Optimize Performance Jitter Caused by Incomplete Scheduling Functionality
#18005
During the scheduling process, TiDB consumes resources such as I/O, network, CPU, and memory. If the scheduling tasks are not controlled, QPS and latency may experience performance jitter due to resource contention.
Through the following optimizations, an 8-hour test showed that the standard deviation of tpm-C jitter in the TPC-C test was less than or equal to 2%.
Introduce a New Scheduling Scoring Formula to Reduce Unnecessary Scheduling and Performance Jitter
When the total capacity of a node frequently fluctuates around the system’s set watermark or the store-limit
configuration is set too high, the system will frequently schedule Regions to other nodes to meet capacity load design, even scheduling back to the original node. This process consumes I/O, network, CPU, and memory resources, causing performance jitter, but such scheduling is often unnecessary.

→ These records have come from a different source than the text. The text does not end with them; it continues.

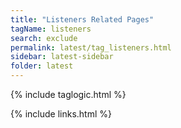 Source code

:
 ```yaml
---
title: "Listeners Related Pages"
tagName: listeners
search: exclude
permalink: latest/tag_listeners.html
sidebar: latest-sidebar
folder: latest
---
```

{% include taglogic.html %}

{% include links.html %}
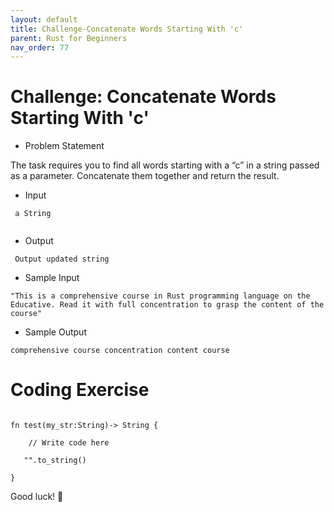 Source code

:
 ```yaml
---
layout: default
title: Challenge-Concatenate Words Starting With 'c'
parent: Rust for Beginners
nav_order: 77
---
```


# Challenge: Concatenate Words Starting With 'c'

- Problem Statement 

The task requires you to find all words starting with a “c” in a string passed as a parameter. Concatenate them together and return the result.

- Input 
```
 a String
 
```
- Output
```
 Output updated string 

```
- Sample Input 
```
"This is a comprehensive course in Rust programming language on the Educative. Read it with full concentration to grasp the content of the course"

```
- Sample Output 

```
comprehensive course concentration content course

```
# Coding Exercise 

```

fn test(my_str:String)-> String {

    // Write code here

   "".to_string()

}

```

Good luck! 🤞

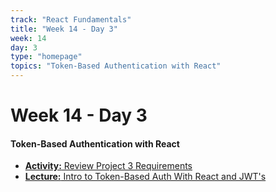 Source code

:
 ```yaml
---
track: "React Fundamentals"
title: "Week 14 - Day 3"
week: 14
day: 3
type: "homepage"
topics: "Token-Based Authentication with React"
---
```



# Week 14 - Day 3 

#### Token-Based Authentication with React
- [**Activity:** Review Project 3 Requirements](/unit-projects/unit-three-project-requirements)
- [**Lecture:** Intro to Token-Based Auth With React and JWT's](/react-fundamentals/week-14/day-3/lecture-materials/token-based-auth-with-react-and-jwts)

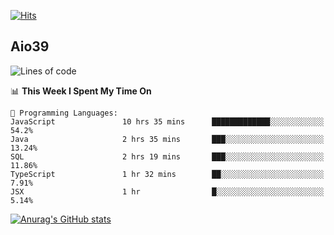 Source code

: [![Hits](https://hits.seeyoufarm.com/api/count/incr/badge.svg?url=https%3A%2F%2Fgithub.com%2Faio39&count_bg=%2339C5BB&title_bg=%23555555&icon=&icon_color=%23E7E7E7&title=hits&edge_flat=false)](https://hits.seeyoufarm.com)

## Aio39

<!--START_SECTION:waka-->
![Lines of code](https://img.shields.io/badge/From%20Hello%20World%20I%27ve%20Written-326253%20lines%20of%20code-blue)

📊 **This Week I Spent My Time On** 

```text
💬 Programming Languages: 
JavaScript               10 hrs 35 mins      █████████████░░░░░░░░░░░░   54.2% 
Java                     2 hrs 35 mins       ███░░░░░░░░░░░░░░░░░░░░░░   13.24% 
SQL                      2 hrs 19 mins       ███░░░░░░░░░░░░░░░░░░░░░░   11.86% 
TypeScript               1 hr 32 mins        ██░░░░░░░░░░░░░░░░░░░░░░░   7.91% 
JSX                      1 hr                █░░░░░░░░░░░░░░░░░░░░░░░░   5.14%

```


<!--END_SECTION:waka-->
[![Anurag's GitHub stats](https://github-readme-stats.vercel.app/api?username=aio39)](https://github.com/anuraghazra/github-readme-stats)

<!--
**aio39/aio39** is a ✨ _special_ ✨ repository because its `README.md` (this file) appears on your GitHub profile.

Here are some ideas to get you started:

- 🔭 I’m currently working on ...
- 🌱 I’m currently learning ...
- 👯 I’m looking to collaborate on ...
- 🤔 I’m looking for help with ...
- 💬 Ask me about ...
- 📫 How to reach me: ...
- 😄 Pronouns: ...
- ⚡ Fun fact: ...
-->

To alleviate this issue, PD introduces a new scheduling scoring formula, enabled by default. You can switch back to the previous formula using the region-score-formula-version = v1
configuration.
Enable Cross-Table Region Merge by Default
User Documentation
Before version 5.0, TiDB disabled the cross-table Region merge feature by default. Starting from version 5.0, TiDB enables this feature by default to reduce the number of empty Regions and lower the system’s network, memory, and CPU overhead. You can disable this feature by modifying the schedule.enable-cross-table-merge
configuration.
Enable Auto-Tuning of Compaction Speed by Default to Balance I/O Resource Contention Between Background Tasks and Front-End Data Reads/Writes
User Documentation
Before version 5.0, the feature to auto-tune Compaction speed to balance I/O resource contention between background tasks and front-end data reads/writes was disabled by default. Starting from version 5.0, TiDB enables this feature by default and optimizes the adjustment algorithm. Enabling this feature significantly reduces latency jitter compared to when it is disabled.

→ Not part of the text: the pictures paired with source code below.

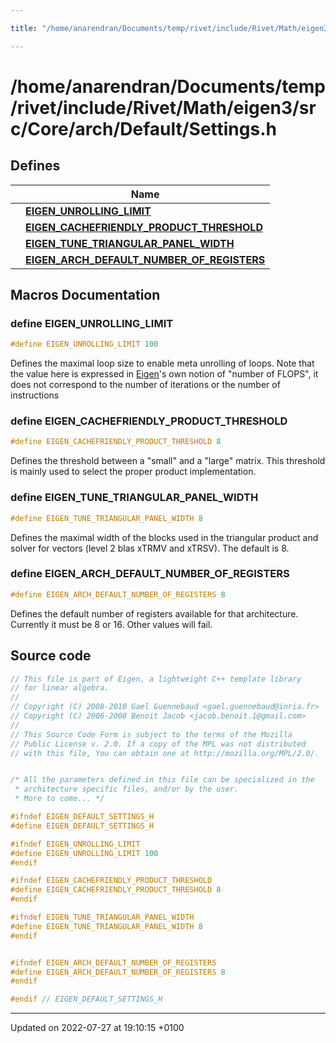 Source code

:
 ```yaml
---

title: "/home/anarendran/Documents/temp/rivet/include/Rivet/Math/eigen3/src/Core/arch/Default/Settings.h"

---
```


# /home/anarendran/Documents/temp/rivet/include/Rivet/Math/eigen3/src/Core/arch/Default/Settings.h



## Defines

|                | Name           |
| -------------- | -------------- |
|  | **[EIGEN_UNROLLING_LIMIT](http://example.org/files/settings_8h/#define-eigen-unrolling-limit)**  |
|  | **[EIGEN_CACHEFRIENDLY_PRODUCT_THRESHOLD](http://example.org/files/settings_8h/#define-eigen-cachefriendly-product-threshold)**  |
|  | **[EIGEN_TUNE_TRIANGULAR_PANEL_WIDTH](http://example.org/files/settings_8h/#define-eigen-tune-triangular-panel-width)**  |
|  | **[EIGEN_ARCH_DEFAULT_NUMBER_OF_REGISTERS](http://example.org/files/settings_8h/#define-eigen-arch-default-number-of-registers)**  |




## Macros Documentation

### define EIGEN_UNROLLING_LIMIT

```cpp
#define EIGEN_UNROLLING_LIMIT 100
```


Defines the maximal loop size to enable meta unrolling of loops. Note that the value here is expressed in <a href="http://example.org/namespaces/namespaceeigen/">Eigen</a>'s own notion of "number of FLOPS", it does not correspond to the number of iterations or the number of instructions 


### define EIGEN_CACHEFRIENDLY_PRODUCT_THRESHOLD

```cpp
#define EIGEN_CACHEFRIENDLY_PRODUCT_THRESHOLD 8
```


Defines the threshold between a "small" and a "large" matrix. This threshold is mainly used to select the proper product implementation. 


### define EIGEN_TUNE_TRIANGULAR_PANEL_WIDTH

```cpp
#define EIGEN_TUNE_TRIANGULAR_PANEL_WIDTH 8
```


Defines the maximal width of the blocks used in the triangular product and solver for vectors (level 2 blas xTRMV and xTRSV). The default is 8. 


### define EIGEN_ARCH_DEFAULT_NUMBER_OF_REGISTERS

```cpp
#define EIGEN_ARCH_DEFAULT_NUMBER_OF_REGISTERS 8
```


Defines the default number of registers available for that architecture. Currently it must be 8 or 16. Other values will fail. 


## Source code

```cpp
// This file is part of Eigen, a lightweight C++ template library
// for linear algebra.
//
// Copyright (C) 2008-2010 Gael Guennebaud <gael.guennebaud@inria.fr>
// Copyright (C) 2006-2008 Benoit Jacob <jacob.benoit.1@gmail.com>
//
// This Source Code Form is subject to the terms of the Mozilla
// Public License v. 2.0. If a copy of the MPL was not distributed
// with this file, You can obtain one at http://mozilla.org/MPL/2.0/.


/* All the parameters defined in this file can be specialized in the
 * architecture specific files, and/or by the user.
 * More to come... */

#ifndef EIGEN_DEFAULT_SETTINGS_H
#define EIGEN_DEFAULT_SETTINGS_H

#ifndef EIGEN_UNROLLING_LIMIT
#define EIGEN_UNROLLING_LIMIT 100
#endif

#ifndef EIGEN_CACHEFRIENDLY_PRODUCT_THRESHOLD
#define EIGEN_CACHEFRIENDLY_PRODUCT_THRESHOLD 8
#endif

#ifndef EIGEN_TUNE_TRIANGULAR_PANEL_WIDTH
#define EIGEN_TUNE_TRIANGULAR_PANEL_WIDTH 8
#endif


#ifndef EIGEN_ARCH_DEFAULT_NUMBER_OF_REGISTERS
#define EIGEN_ARCH_DEFAULT_NUMBER_OF_REGISTERS 8
#endif

#endif // EIGEN_DEFAULT_SETTINGS_H
```


-------------------------------

Updated on 2022-07-27 at 19:10:15 +0100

You can disable this feature by modifying the rate-limiter-auto-tuned
configuration.
Enable GC in Compaction Filter by Default to Reduce CPU and I/O Resource Usage by GC
User Documentation, #18009
During garbage collection and data Compaction, TiDB partitions consume CPU and I/O resources, and there is data overlap during these tasks.
The GC Compaction Filter feature combines these two tasks into one, reducing CPU and I/O resource usage. This feature is enabled by default, but you can disable it by setting gc.enable-compaction-filter = false
.
TiFlash Limits I/O Resource Usage for Compression or Data Organization (Experimental Feature)
This feature alleviates I/O resource contention between background tasks and front-end data reads/writes.
This feature is disabled by default. You can enable it by configuring bg_task_io_rate_limit
to limit I/O resource usage for compression or data organization.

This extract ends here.